Right, when it first happened, the blinking happened as well:
It was all green, orange and then “BBGGGBBG”.
With blinking it even couldn’t reach the GRUB loader. After opening the laptop, deattaching cables, and attaching again - blinking went away - and then it stopped loading properly after the “ports count” message.
(And as I remember, the message about ports was there before, it just could pass through before)
This message is harmless, and just indicates that the cros-usbpd-charger driver is not loading. This is a good thing, as it is not compatible with the Framework Laptop.
If you have quiet in your kernel commandline, it is probably suppressing all of the actual interesting messages that will tell you what is failing. You should remove it for one or two boots, which you can do by pressing e in your GRUB menu to change the parameters for a single boot.

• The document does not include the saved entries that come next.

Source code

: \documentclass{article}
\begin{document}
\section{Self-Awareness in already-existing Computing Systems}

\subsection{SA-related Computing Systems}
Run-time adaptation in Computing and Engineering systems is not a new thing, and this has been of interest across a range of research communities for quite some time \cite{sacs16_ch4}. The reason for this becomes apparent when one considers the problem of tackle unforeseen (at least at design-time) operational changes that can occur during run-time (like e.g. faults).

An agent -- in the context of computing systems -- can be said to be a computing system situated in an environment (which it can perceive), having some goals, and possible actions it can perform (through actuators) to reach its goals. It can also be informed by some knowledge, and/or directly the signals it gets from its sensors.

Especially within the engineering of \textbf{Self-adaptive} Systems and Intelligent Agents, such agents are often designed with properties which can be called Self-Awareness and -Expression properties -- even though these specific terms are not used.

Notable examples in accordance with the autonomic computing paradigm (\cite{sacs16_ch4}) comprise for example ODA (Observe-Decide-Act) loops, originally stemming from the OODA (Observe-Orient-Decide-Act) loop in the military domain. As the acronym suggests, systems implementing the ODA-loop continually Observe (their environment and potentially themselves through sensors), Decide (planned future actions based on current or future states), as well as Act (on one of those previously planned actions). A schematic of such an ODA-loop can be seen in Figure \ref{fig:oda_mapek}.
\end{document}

Since it boots in recovery mode, it is not likely to be a kernel problem. Recovery mode still loads up the operating system before dropping you into a recovery shell; you should be able to observe the same message about cros-usbpd-charger there if you run dmesg.
Does it boot properly if you add nomodeset in the kernel command line in the GRUB menu?

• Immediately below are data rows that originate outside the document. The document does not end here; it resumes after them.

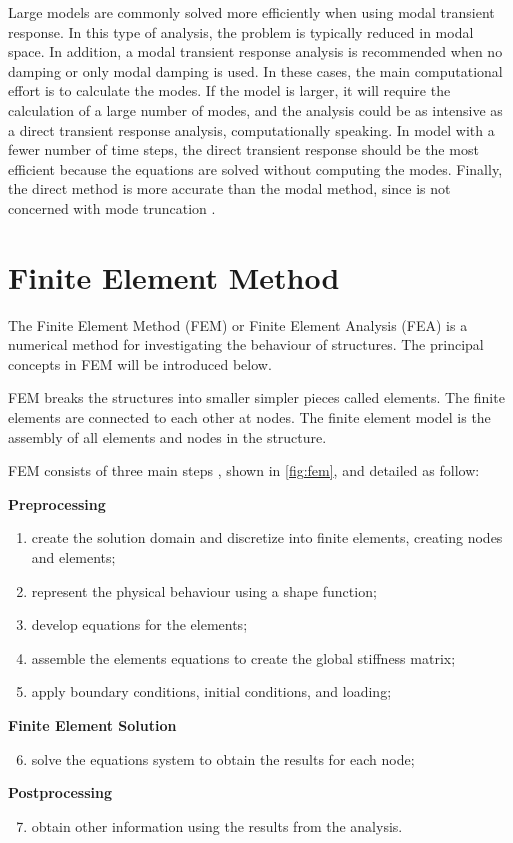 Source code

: Large models are commonly solved more efficiently when using modal transient response. In this type of analysis, the problem is typically reduced in modal space. In addition, a modal transient response analysis is recommended when no damping or only modal damping is used. In these cases, the main computational effort is to calculate the modes. If the model is larger, it will require the calculation of a large number of modes, and the analysis could be as intensive as a direct transient response analysis, computationally speaking. In model with a fewer number of time steps, the direct transient response should be the most efficient because the equations are solved without computing the modes. Finally, the direct method is more accurate than the modal method, since is not concerned with mode truncation \cite{nastran2004basic}.

\section{Finite Element Method}

The Finite Element Method (FEM) or Finite Element Analysis (FEA) is a numerical method for investigating the behaviour of structures. The principal concepts in FEM  \cite{logan2011first,felippa2004introduction} will be introduced below.

FEM breaks the structures into smaller simpler pieces called elements. The finite elements are connected to each other at nodes. The finite element model is the assembly of all elements and nodes in the structure.

FEM consists of three main steps \cite{moaveni2008finite}, shown in \autoref{fig:fem}, and detailed as follow:

\textbf{Preprocessing}
\vspace{0.5em}
\begin{enumerate}[label=(\roman*)]
\item create the solution domain and discretize into finite elements, creating nodes and elements;
\item represent the physical behaviour using a shape function;
\item develop equations for the elements;
\item assemble the elements equations to create the global stiffness matrix;
\item apply boundary conditions, initial conditions, and loading;
\end{enumerate}
\textbf{Finite Element Solution}
\vspace{0.5em}
\begin{enumerate}[label=(\roman*)]
\setcounter{enumi}{5}
\item solve the equations system to obtain the results for each node;
\end{enumerate}
\textbf{Postprocessing}
\vspace{0.5em}
\begin{enumerate}[label=(\roman*)]
\setcounter{enumi}{6}
\item obtain other information using the results from the analysis.
\end{enumerate}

(tell me if you need more guidance to try that out)
It’s a bit weird that the blinking does not occur anymore…
It does come back even when you boot with the USB-C power cable plugged in? (in this case the blinking, if it comes back, would occur on the side where the cable is plugged)
@Mapleleaf
Yes, now, it can’t load OS no matter how: with USB-C power cable pluggined in (directly, or via framework adapter), or without.
But, first day when issue appeared - i could load OS via disconnecting power from USB-C when loading (connecting back, when already in Ubuntu). This trick helped me out to load 2-3 times, and then it stopped loading OS no matter if power cable is connected or not.
nomodeset:
I’ve tried nomodeset (and removing quiet), and it did load.

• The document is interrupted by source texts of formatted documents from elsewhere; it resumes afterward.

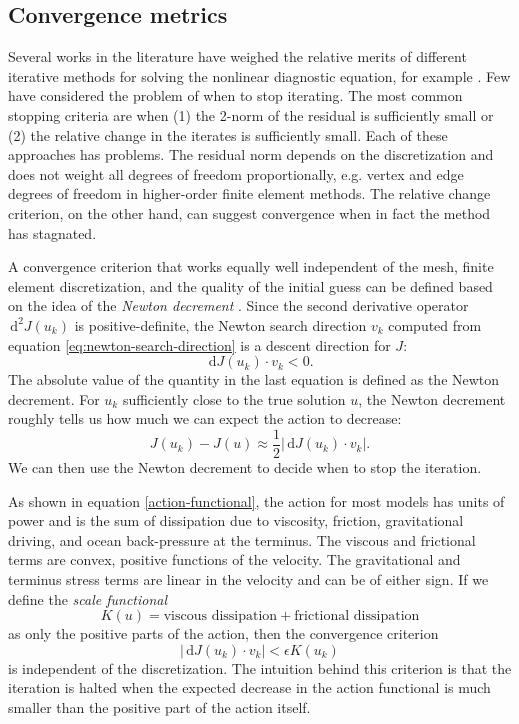 \documentclass{article}
\theoremstyle{definition}
\theoremstyle{plain}
\newcommand{\ud}{\hspace{2pt}\mathrm{d}}
\begin{document}
\subsection{Convergence metrics} \label{sec:convergence-criteria}

Several works in the literature have weighed the relative merits of different iterative methods for solving the nonlinear diagnostic equation, for example \citet{perego2012parallel}.
Few have considered the problem of when to stop iterating.
The most common stopping criteria are when (1) the 2-norm of the residual is sufficiently small or (2) the relative change in the iterates is sufficiently small.
Each of these approaches has problems.
The residual norm depends on the discretization and does not weight all degrees of freedom proportionally, e.g. vertex and edge degrees of freedom in higher-order finite element methods.
The relative change criterion, on the other hand, can suggest convergence when in fact the method has stagnated.

A convergence criterion that works equally well independent of the mesh, finite element discretization, and the quality of the initial guess can be defined based on the idea of the \emph{Newton decrement} \citep{nocedal2006numerical}.
Since the second derivative operator $\ud^2J(u_k)$ is positive-definite, the Newton search direction $v_k$ computed from equation \eqref{eq:newton-search-direction} is a descent direction for $J$:
\begin{equation}
    \ud J(u_k)\cdot v_k < 0.
\end{equation}
The absolute value of the quantity in the last equation is defined as the Newton decrement.
For $u_k$ sufficiently close to the true solution $u$, the Newton decrement roughly tells us how much we can expect the action to decrease:
\begin{equation}
    J(u_k) - J(u) \approx \frac{1}{2}|\ud J(u_k)\cdot v_k|.
\end{equation}
We can then use the Newton decrement to decide when to stop the iteration.

As shown in equation \eqref{action-functional}, the action for most models has units of power and is the sum of dissipation due to viscosity, friction, gravitational driving, and ocean back-pressure at the terminus.
The viscous and frictional terms are convex, positive functions of the velocity.
The gravitational and terminus stress terms are linear in the velocity and can be of either sign.
If we define the \emph{scale functional}
\begin{equation}
    K(u) = \text{viscous dissipation} + \text{frictional dissipation}
\end{equation}
as only the positive parts of the action, then the convergence criterion
\begin{equation}
    |\ud J(u_k)\cdot v_k| < \epsilon K(u_k)
\end{equation}
is independent of the discretization.
The intuition behind this criterion is that the iteration is halted when the expected decrease in the action functional is much smaller than the positive part of the action itself.
\end{document}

Last messages before it started Gnome were:
cros-uspbd-charger.2.auto: Unexpected number of charge port count
Bluetooth: hci0: Malformed MSFT vendor event: 0x02
Also, it started OS with limited graphics support (like when in recovery mode)
Ok, it looks like you have a problem with your mainboard, as the symptoms are similar to mine in this thread, except for the blink codes, which is why I asked again about them.
You’d better contact Support. Diagnostic steps will take a while (and yes it can feel redundant and slow), but I encourage you to patiently follow their instructions. Then, if the mainboard is still under warranty, and they determine the damage is not customer-inflicted, they will likely propose you a free replacement.